Records from a dataset

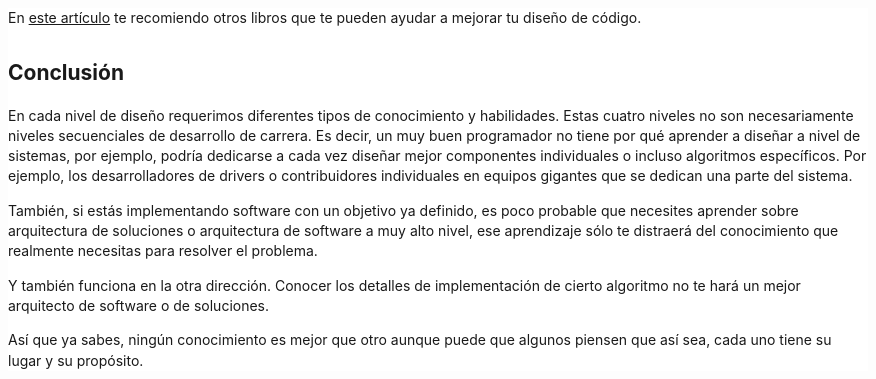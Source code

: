 En [este artículo](https://blog.thedojo.mx/2023/05/25/libros-que-todo-desarrollador-de-software-deberia-leer-desarrollo.html) te
recomiendo otros libros que te pueden ayudar a mejorar tu diseño de código.


## Conclusión

En cada nivel de diseño requerimos diferentes tipos de conocimiento y habilidades. Estas cuatro niveles
no son necesariamente niveles secuenciales de desarrollo de carrera. Es decir, un muy buen programador
no tiene por qué aprender a diseñar a nivel de sistemas, por ejemplo, podría dedicarse a cada vez
diseñar mejor componentes individuales o incluso algoritmos específicos. Por ejemplo, los desarrolladores
de drivers o contribuidores individuales en equipos gigantes que se dedican una parte del sistema.

También, si estás implementando software con un objetivo ya definido, es poco probable que necesites aprender
sobre arquitectura de soluciones o arquitectura de software a muy alto nivel, ese aprendizaje sólo
te distraerá del conocimiento que realmente necesitas para resolver el problema.

Y también funciona en la otra dirección. Conocer los detalles de implementación de cierto algoritmo
no te hará un mejor arquitecto de software o de soluciones.

Así que ya sabes, ningún conocimiento es mejor que otro aunque puede que algunos piensen que así sea,
cada uno tiene su lugar y su propósito.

▸ ABOUT THIS TASK: Please find each line in the records above that holds the word "aprender", and copy it.

▸ TASK OUTPUT:
no tiene por qué aprender a diseñar a nivel de sistemas, por ejemplo, podría dedicarse a cada vez
También, si estás implementando software con un objetivo ya definido, es poco probable que necesites aprender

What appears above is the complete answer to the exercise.